7. “A journalist’s most important tool is not a notepad, tape recorder, digital camcorder, and computer. It’s the ability to write a story.”
8. You have to be incomparably nice to your interviewees. Before, during and after the interview. It’s a requirement, no matter how uncooperative they were.
9. You know what it means to write a story like an “inverted pyramid.”
10. Coffee is alternative water when the article is due tomorrow and your editor just emailed to make changes.
11. Headline writing should be left to the copy editors, but often isn’t, and it’s a shame, because it’s the hardest thing to make up.
12. Forget about “rest” days. I mean, forget about holidays too. It’s the obligatory part of taking Journalism. We are required to cover special events and occasions. The days that most people are off and celebrating are the ones you’re covering for a piece.
13. “Stories don’t come with a convenient label: you need to be able to spot them.”
14. You have to learn to write not to impress, but to express.
15. The difficulty of journalism is that it also requires research — research you don’t always have time for, and research you often don’t really want to do. But you can’t let laziness wreck you like that.
16. Intense edits are always humbling and brutal, but they’re also necessary and important learning opportunities, ones you only cheat yourself by not embracing.
17. Seeing your byline in print makes everything else worth it.
18. You learn to keep your mouth shut in the face of the overly-critical editor (but tactfully bash them to your other journalism friends behind their backs.)
19. Plagiarism is the black plague of writing. You don’t dare copy someone else’s writing, needless to say your career will be over not to mention you probably won’t be able to sleep at night with all of the ethical wrongness and intellectual theft you’ve committed (yeah, professors get to your head with this one.)

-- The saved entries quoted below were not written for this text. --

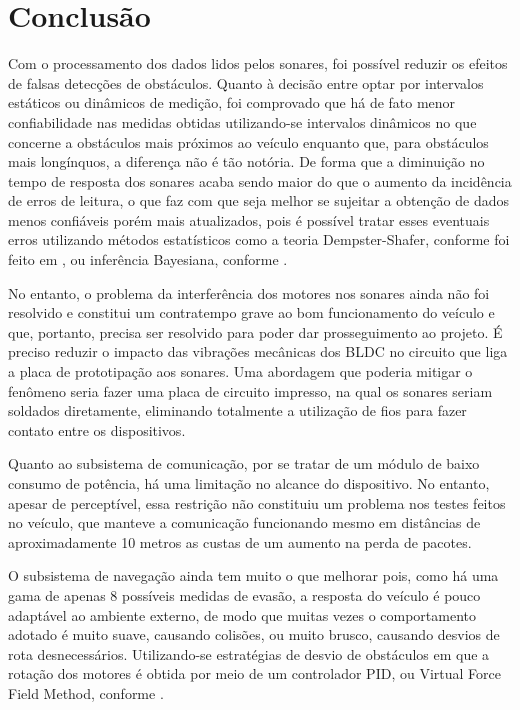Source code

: \chapter{Conclusão}

Com o processamento dos dados lidos pelos sonares, foi possível reduzir os efeitos
de falsas detecções de obstáculos. Quanto à decisão entre optar por intervalos estáticos
ou dinâmicos de medição, foi comprovado que há de fato menor confiabilidade nas medidas
obtidas utilizando-se intervalos dinâmicos no que concerne a obstáculos mais próximos
ao veículo enquanto que, para obstáculos mais longínquos, a diferença não é tão notória.
De forma que a diminuição no tempo de resposta dos sonares acaba sendo maior do que
o aumento da incidência de erros de leitura, o que faz com que seja melhor se sujeitar a
obtenção de dados menos confiáveis porém mais atualizados, pois é possível tratar esses
eventuais erros utilizando métodos estatísticos como a teoria Dempster-Shafer, conforme foi feito em
 , ou inferência Bayesiana, conforme .
 
No entanto, o problema da interferência dos motores nos sonares ainda não foi
resolvido e constitui um contratempo grave ao bom funcionamento do veículo e que,
portanto, precisa ser resolvido para poder dar prosseguimento ao projeto. É preciso reduzir
o impacto das vibrações mecânicas dos BLDC no circuito que liga a placa de prototipação
aos sonares. Uma abordagem que poderia mitigar o fenômeno seria fazer uma placa de
circuito impresso, na qual os sonares seriam soldados diretamente, eliminando totalmente
a utilização de fios para fazer contato entre os dispositivos.

Quanto ao subsistema de comunicação, por se tratar de um módulo de baixo
consumo de potência, há uma limitação no alcance do dispositivo. No entanto, apesar
de perceptível, essa restrição não constituiu um problema nos testes feitos no veículo,
que manteve a comunicação funcionando mesmo em distâncias de aproximadamente 10
metros as custas de um aumento na perda de pacotes.

O subsistema de navegação ainda tem muito o que melhorar pois, como há uma
gama de apenas 8 possíveis medidas de evasão, a resposta do veículo é pouco adaptável ao
ambiente externo, de modo que muitas vezes o comportamento adotado é muito suave,
causando colisões, ou muito brusco, causando desvios de rota desnecessários. Utilizando-se
estratégias de desvio de obstáculos em que a rotação dos motores é obtida por meio de
um controlador PID, ou Virtual Force Field Method, conforme .




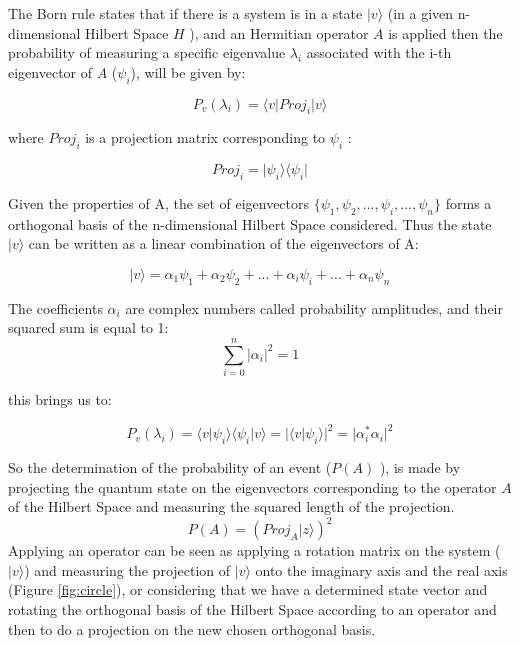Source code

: The Born rule states that if there is a system is in a state $\vert v \rangle$  (in a given n-dimensional Hilbert Space $H$ ), and an Hermitian operator $A$ is applied then the probability of measuring a specific eigenvalue $\lambda_{i}$ associated with the i-th eigenvector of $A$ ($\psi_{i}$), will be given by\cite{VanRijsbergen2004}: 


\begin{equation}
\label{eq_born_rule}
P_{v}(\lambda_{i}) = \langle v\vert Proj_{i}\vert v\rangle
\end{equation}

where $Proj_{i}$ is a projection matrix corresponding to $\psi_{i}$ :

 \begin{equation}
\label{eq_born_rule_1}
Proj_{i} = \vert\psi_{i}\rangle \langle \psi_{i}\vert
\end{equation}

Given the properties of A, the set of eigenvectors $\{ \psi_{1}, \psi_{2}, ..., \psi_{i},..., \psi_{n}\}$ forms a orthogonal basis of the n-dimensional Hilbert Space considered. Thus the state $\vert v \rangle$
can be written as a linear combination of the eigenvectors of A:

 \begin{equation}
\label{eq_born_rule_lala}
\vert v \rangle = \alpha_{1}\psi_{1}+ \alpha_{2}\psi_{2}+ ...+\alpha_{i}\psi_{i}+...+\alpha_{n}\psi_{n}
\end{equation}

The coefficients $\alpha_{i}$ are complex numbers called probability amplitudes, and their squared sum is equal to 1: 
\begin{equation}
\sum_{i=0}^{n} \vert \alpha_{i}\vert^{2} = 1
\end{equation}

this brings us to: 

\begin{equation}
\label{eq_born_rule_2}
P_{v}(\lambda_{i}) =\langle v\vert\psi_{i}\rangle\langle\psi_{i}\vert v\rangle=\vert\langle v\vert\psi_{i}\rangle \vert^{2} = \vert \alpha_{i}^{*}\alpha_{i}\vert^{2}
\end{equation}

So the determination of the probability of an event ($P(A)$ ),
is made by projecting the quantum state on the eigenvectors corresponding to the operator $A$ of the
Hilbert Space and measuring the squared length of the projection.\cite{Trueblood}
\begin{equation}
P(A)=\left(Proj_{A}\vert z\rangle\right)^{2}
\end{equation}
Applying an operator can be seen as applying a rotation matrix on the system ($\vert v \rangle$) and measuring the projection of $\vert v \rangle$ onto the imaginary axis and the real axis (Figure \ref{fig:circle}), or considering that we have a determined state vector and rotating the orthogonal basis of the Hilbert Space according to an operator and then to do a projection on the new chosen orthogonal basis.


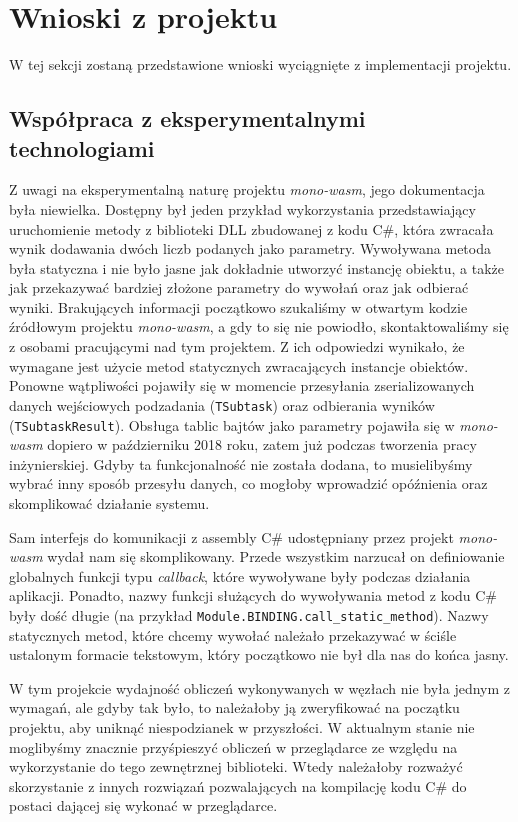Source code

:\documentclass[a4paper,11pt,twoside]{report}
\theoremstyle{definition}
\begin{document}
    
    \section{Wnioski z projektu}
        W tej sekcji zostaną przedstawione wnioski wyciągnięte z implementacji projektu.
        
        \subsection{Współpraca z eksperymentalnymi technologiami}
            Z uwagi na eksperymentalną naturę projektu \textit{mono-wasm}, jego dokumentacja była niewielka. Dostępny był jeden przykład wykorzystania przedstawiający uruchomienie metody z biblioteki DLL zbudowanej z kodu C\#, która zwracała wynik dodawania dwóch liczb podanych jako parametry.
            Wywoływana metoda była statyczna i nie było jasne jak dokładnie utworzyć instancję obiektu, a także jak przekazywać bardziej złożone parametry do wywołań oraz jak odbierać wyniki. Brakujących informacji początkowo szukaliśmy w otwartym kodzie źródłowym projektu \textit{mono-wasm}, a gdy to się nie powiodło, skontaktowaliśmy się z osobami pracującymi nad tym projektem. Z ich odpowiedzi wynikało, że wymagane jest użycie metod statycznych zwracających instancje obiektów.
            Ponowne wątpliwości pojawiły się w momencie przesyłania zserializowanych danych wejściowych podzadania (\texttt{TSubtask}) oraz odbierania wyników (\texttt{TSubtaskResult}). Obsługa tablic bajtów jako parametry pojawiła się w \textit{mono-wasm} dopiero w październiku 2018 roku, zatem już podczas tworzenia pracy inżynierskiej.
            Gdyby ta funkcjonalność nie została dodana, to musielibyśmy wybrać inny sposób przesyłu danych, co mogłoby wprowadzić opóźnienia oraz skomplikować działanie systemu.
            
            Sam interfejs do komunikacji z assembly C\# udostępniany przez projekt \textit{mono-wasm} wydał nam się skomplikowany. Przede wszystkim narzucał on definiowanie globalnych funkcji typu \textit{callback}, które wywoływane były podczas działania aplikacji. Ponadto, nazwy funkcji służących do wywoływania metod z kodu C\# były dość długie (na przykład \texttt{Module.BINDING.call\_static\_method}). Nazwy statycznych metod, które chcemy wywołać należało przekazywać w ściśle ustalonym formacie tekstowym, który początkowo nie był dla nas do końca jasny.
            
            W tym projekcie wydajność obliczeń wykonywanych w węzłach nie była jednym z wymagań, ale gdyby tak było, to należałoby ją zweryfikować na początku projektu, aby uniknąć niespodzianek w przyszłości. W aktualnym stanie nie moglibyśmy znacznie przyśpieszyć obliczeń w przeglądarce ze względu na wykorzystanie do tego zewnętrznej biblioteki. Wtedy należałoby rozważyć skorzystanie z innych rozwiązań pozwalających na kompilację kodu C\# do postaci dającej się wykonać w przeglądarce.
            
\end{document}
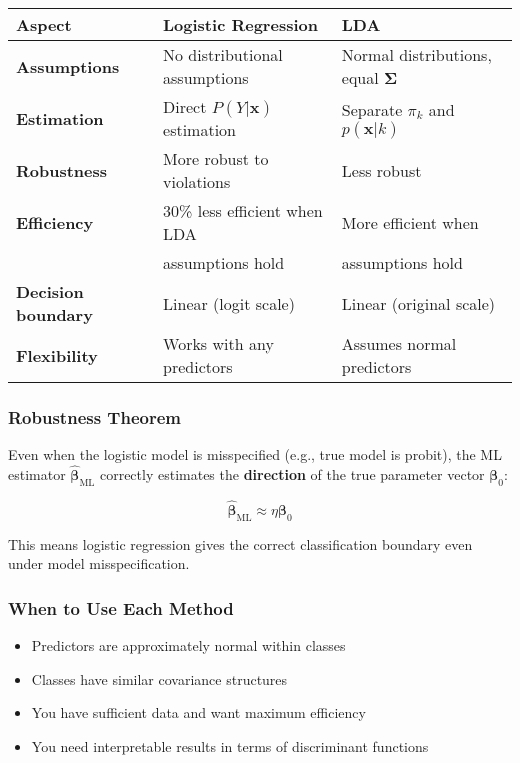 \documentclass[12pt,a4paper]{article}
\begin{document}
\begin{table}[h]
\centering
\begin{tabular}{|l|l|l|}
\hline
\textbf{Aspect} & \textbf{Logistic Regression} & \textbf{LDA} \\
\hline
\textbf{Assumptions} & No distributional assumptions & Normal distributions, equal $\boldsymbol{\Sigma}$ \\
\hline
\textbf{Estimation} & Direct $P(Y|\mathbf{x})$ estimation & Separate $\pi_k$ and $p(\mathbf{x}|k)$ \\
\hline
\textbf{Robustness} & More robust to violations & Less robust \\
\hline
\textbf{Efficiency} & 30\% less efficient when LDA & More efficient when \\
 & assumptions hold & assumptions hold \\
\hline
\textbf{Decision boundary} & Linear (logit scale) & Linear (original scale) \\
\hline
\textbf{Flexibility} & Works with any predictors & Assumes normal predictors \\
\hline
\end{tabular}
\end{table}

\subsubsection{Robustness Theorem}

\begin{tcolorbox}[colback=green!5!white,colframe=green!75!black,title=Rudd-Brillinger Theorem (1983)]
Even when the logistic model is misspecified (e.g., true model is probit), the ML estimator $\hat{\boldsymbol{\beta}}_{\text{ML}}$ correctly estimates the \textbf{direction} of the true parameter vector $\boldsymbol{\beta}_0$:

$$\hat{\boldsymbol{\beta}}_{\text{ML}} \approx \eta \boldsymbol{\beta}_0$$

This means logistic regression gives the correct classification boundary even under model misspecification.
\end{tcolorbox}

\subsubsection{When to Use Each Method}

\begin{tcolorbox}[colback=green!5!white,colframe=green!75!black,title=Use LDA when:]
\begin{itemize}
    \item Predictors are approximately normal within classes
    \item Classes have similar covariance structures
    \item You have sufficient data and want maximum efficiency
    \item You need interpretable results in terms of discriminant functions
\end{itemize}
\end{tcolorbox}
\end{document}
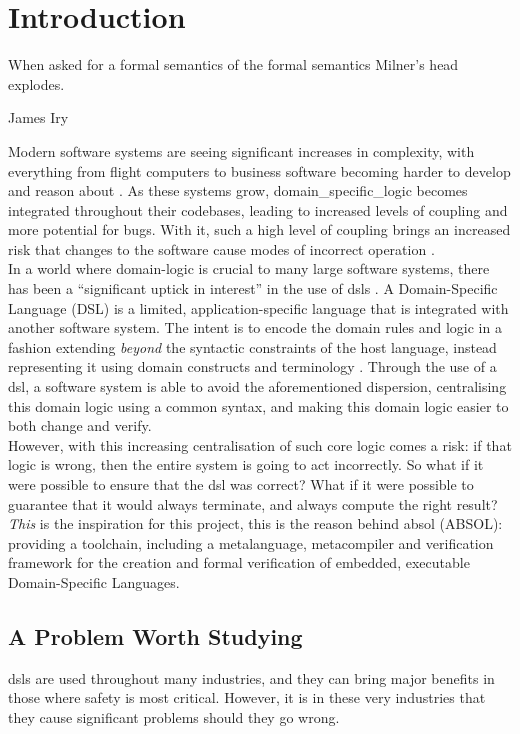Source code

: \chapter{Introduction} %
\label{cha:introduction}
\epigraph{When asked for a formal semantics of the formal semantics Milner's head explodes.}{James Iry \citep{incomplete_iry}}

Modern software systems are seeing significant increases in complexity, with everything from flight computers to business software becoming harder to develop and reason about \citep{dvorak2009nasa}.
As these systems grow, \gls{domain_specific_logic} becomes integrated throughout their codebases, leading to increased levels of \gls{coupling} and more potential for bugs.
With it, such a high level of coupling brings an increased risk that changes to the software cause modes of incorrect operation \citep{khawar2001developing}.\\

In a world where domain-logic is crucial to many large software systems, there has been a ``significant uptick in interest'' in the use of \glspl{dsl} \citep{fowler2010domain}.
A Domain-Specific Language (DSL) is a limited, application-specific language that is integrated with another software system.
The intent is to encode the domain rules and logic in a fashion extending \textit{beyond} the syntactic constraints of the host language, instead representing it using domain constructs and terminology \citep{Mernik:2005:DDL:1118890.1118892}.
Through the use of a \gls{dsl}, a software system is able to avoid the aforementioned dispersion, centralising this domain logic using a common syntax, and making this domain logic easier to both change and verify.\\

However, with this increasing centralisation of such core logic comes a risk: if that logic is wrong, then the entire system is going to act incorrectly.
So what if it were possible to ensure that the \gls{dsl} was correct?
What if it were possible to guarantee that it would always terminate, and always compute the right result?
\textit{This} is the inspiration for this project, this is the reason behind \gls{absol} (ABSOL): providing a toolchain, including a \gls{metalanguage}, \gls{metacompiler} and verification framework for the creation and formal verification of embedded, executable Domain-Specific Languages.

\section{A Problem Worth Studying} %
\label{sec:a_problem_worth_studying}
\glspl{dsl} are used throughout many industries, and they can bring major benefits in those where safety is most critical.
However, it is in these very industries that they cause significant problems should they go wrong.\\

20. Your professors will scare you from the pressure of the course, don’t let that sway you. I once had a professor who tried to get me to drop Journalism because he thought I couldn’t handle the pressure. I am currently an information officer/press release writer in a provincial government. Follow the guidance of your superiors, but ultimately, follow what your own gut tells you. You’re only as held back as you let yourself be.